(Plain-text document sources)
══════════

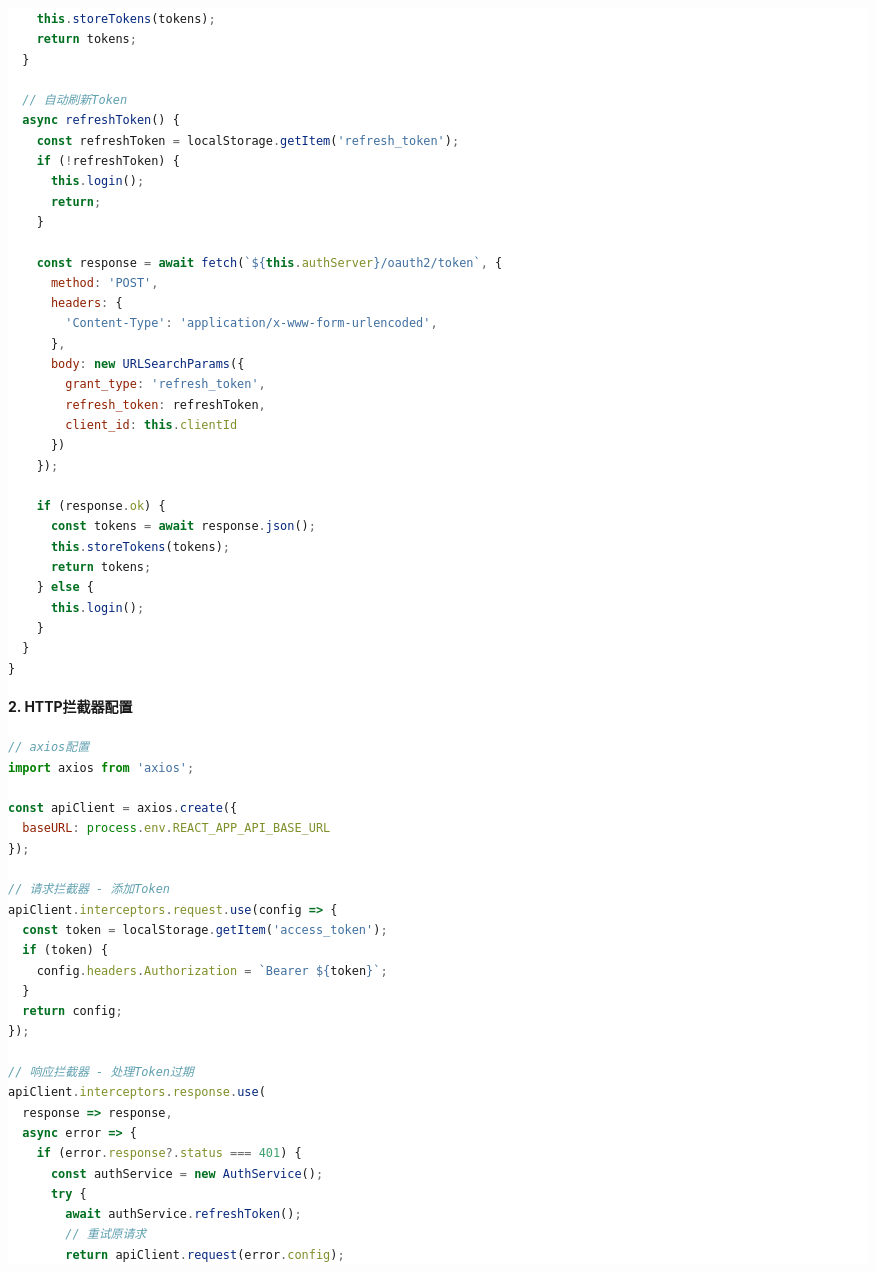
 ```javascript
    this.storeTokens(tokens);
    return tokens;
  }

  // 自动刷新Token
  async refreshToken() {
    const refreshToken = localStorage.getItem('refresh_token');
    if (!refreshToken) {
      this.login();
      return;
    }

    const response = await fetch(`${this.authServer}/oauth2/token`, {
      method: 'POST',
      headers: {
        'Content-Type': 'application/x-www-form-urlencoded',
      },
      body: new URLSearchParams({
        grant_type: 'refresh_token',
        refresh_token: refreshToken,
        client_id: this.clientId
      })
    });

    if (response.ok) {
      const tokens = await response.json();
      this.storeTokens(tokens);
      return tokens;
    } else {
      this.login();
    }
  }
}
```

#### 2. **HTTP拦截器配置**

```javascript
// axios配置
import axios from 'axios';

const apiClient = axios.create({
  baseURL: process.env.REACT_APP_API_BASE_URL
});

// 请求拦截器 - 添加Token
apiClient.interceptors.request.use(config => {
  const token = localStorage.getItem('access_token');
  if (token) {
    config.headers.Authorization = `Bearer ${token}`;
  }
  return config;
});

// 响应拦截器 - 处理Token过期
apiClient.interceptors.response.use(
  response => response,
  async error => {
    if (error.response?.status === 401) {
      const authService = new AuthService();
      try {
        await authService.refreshToken();
        // 重试原请求
        return apiClient.request(error.config);
```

══════════

▶ [What you should do]: Give back the records exactly, minus any pictures.

▶ [Result of this exercise]:
 ```javascript
    this.storeTokens(tokens);
    return tokens;
  }

  // 自动刷新Token
  async refreshToken() {
    const refreshToken = localStorage.getItem('refresh_token');
    if (!refreshToken) {
      this.login();
      return;
    }

    const response = await fetch(`${this.authServer}/oauth2/token`, {
      method: 'POST',
      headers: {
        'Content-Type': 'application/x-www-form-urlencoded',
      },
      body: new URLSearchParams({
        grant_type: 'refresh_token',
        refresh_token: refreshToken,
        client_id: this.clientId
      })
    });

    if (response.ok) {
      const tokens = await response.json();
      this.storeTokens(tokens);
      return tokens;
    } else {
      this.login();
    }
  }
}
```

#### 2. **HTTP拦截器配置**

```javascript
// axios配置
import axios from 'axios';

const apiClient = axios.create({
  baseURL: process.env.REACT_APP_API_BASE_URL
});

// 请求拦截器 - 添加Token
apiClient.interceptors.request.use(config => {
  const token = localStorage.getItem('access_token');
  if (token) {
    config.headers.Authorization = `Bearer ${token}`;
  }
  return config;
});

// 响应拦截器 - 处理Token过期
apiClient.interceptors.response.use(
  response => response,
  async error => {
    if (error.response?.status === 401) {
      const authService = new AuthService();
      try {
        await authService.refreshToken();
        // 重试原请求
        return apiClient.request(error.config);
```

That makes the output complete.